*** Opening of Data to examine ***

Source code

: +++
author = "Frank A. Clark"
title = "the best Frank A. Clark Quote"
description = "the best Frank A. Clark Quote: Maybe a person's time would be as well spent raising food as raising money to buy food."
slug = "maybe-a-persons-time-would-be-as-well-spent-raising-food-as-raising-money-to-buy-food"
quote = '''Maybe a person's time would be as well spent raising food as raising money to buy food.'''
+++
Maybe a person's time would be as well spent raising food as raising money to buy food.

*** Close of Data to examine ***
*** Opening of Data to examine ***

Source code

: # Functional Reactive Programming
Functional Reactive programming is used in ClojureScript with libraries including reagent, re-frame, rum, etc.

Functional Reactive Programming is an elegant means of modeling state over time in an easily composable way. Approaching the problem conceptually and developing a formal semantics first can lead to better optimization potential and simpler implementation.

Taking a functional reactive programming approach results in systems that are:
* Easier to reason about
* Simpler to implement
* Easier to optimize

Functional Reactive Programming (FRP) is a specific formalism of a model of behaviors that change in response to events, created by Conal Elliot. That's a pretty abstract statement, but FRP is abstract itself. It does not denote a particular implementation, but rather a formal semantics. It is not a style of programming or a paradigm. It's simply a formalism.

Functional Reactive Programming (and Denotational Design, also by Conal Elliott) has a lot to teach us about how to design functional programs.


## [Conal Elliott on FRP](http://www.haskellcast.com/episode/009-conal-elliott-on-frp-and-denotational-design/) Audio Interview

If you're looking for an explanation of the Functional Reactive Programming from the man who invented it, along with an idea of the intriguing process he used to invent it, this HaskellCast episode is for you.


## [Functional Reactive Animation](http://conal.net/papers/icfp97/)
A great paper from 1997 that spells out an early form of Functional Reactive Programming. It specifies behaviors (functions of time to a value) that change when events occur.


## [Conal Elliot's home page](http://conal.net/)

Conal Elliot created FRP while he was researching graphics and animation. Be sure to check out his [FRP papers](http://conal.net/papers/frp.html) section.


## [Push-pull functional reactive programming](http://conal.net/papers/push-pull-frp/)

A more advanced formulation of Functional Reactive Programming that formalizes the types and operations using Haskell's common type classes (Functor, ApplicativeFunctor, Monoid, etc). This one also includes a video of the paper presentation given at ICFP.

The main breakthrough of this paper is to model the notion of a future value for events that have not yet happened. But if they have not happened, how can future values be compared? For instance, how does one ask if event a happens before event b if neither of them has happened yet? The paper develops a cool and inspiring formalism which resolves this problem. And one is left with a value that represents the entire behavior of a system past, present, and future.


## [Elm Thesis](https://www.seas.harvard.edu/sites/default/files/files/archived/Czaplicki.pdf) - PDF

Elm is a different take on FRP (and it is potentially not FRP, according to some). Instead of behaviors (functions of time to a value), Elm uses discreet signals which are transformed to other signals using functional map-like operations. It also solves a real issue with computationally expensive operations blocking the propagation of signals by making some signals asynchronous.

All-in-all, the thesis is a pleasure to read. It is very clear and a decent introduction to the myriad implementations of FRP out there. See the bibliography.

*** Close of Data to examine ***

> _Activity_: Where the listing above reaches the line that contains "## [Conal Elliott", start retyping, and finish with the line that contains "Conal Elliot created"; reproduce those lines exactly and no others.

> _Response area_:
## [Conal Elliott on FRP](http://www.haskellcast.com/episode/009-conal-elliott-on-frp-and-denotational-design/) Audio Interview

If you're looking for an explanation of the Functional Reactive Programming from the man who invented it, along with an idea of the intriguing process he used to invent it, this HaskellCast episode is for you.


## [Functional Reactive Animation](http://conal.net/papers/icfp97/)
A great paper from 1997 that spells out an early form of Functional Reactive Programming. It specifies behaviors (functions of time to a value) that change when events occur.


## [Conal Elliot's home page](http://conal.net/)

Conal Elliot created FRP while he was researching graphics and animation. Be sure to check out his [FRP papers](http://conal.net/papers/frp.html) section.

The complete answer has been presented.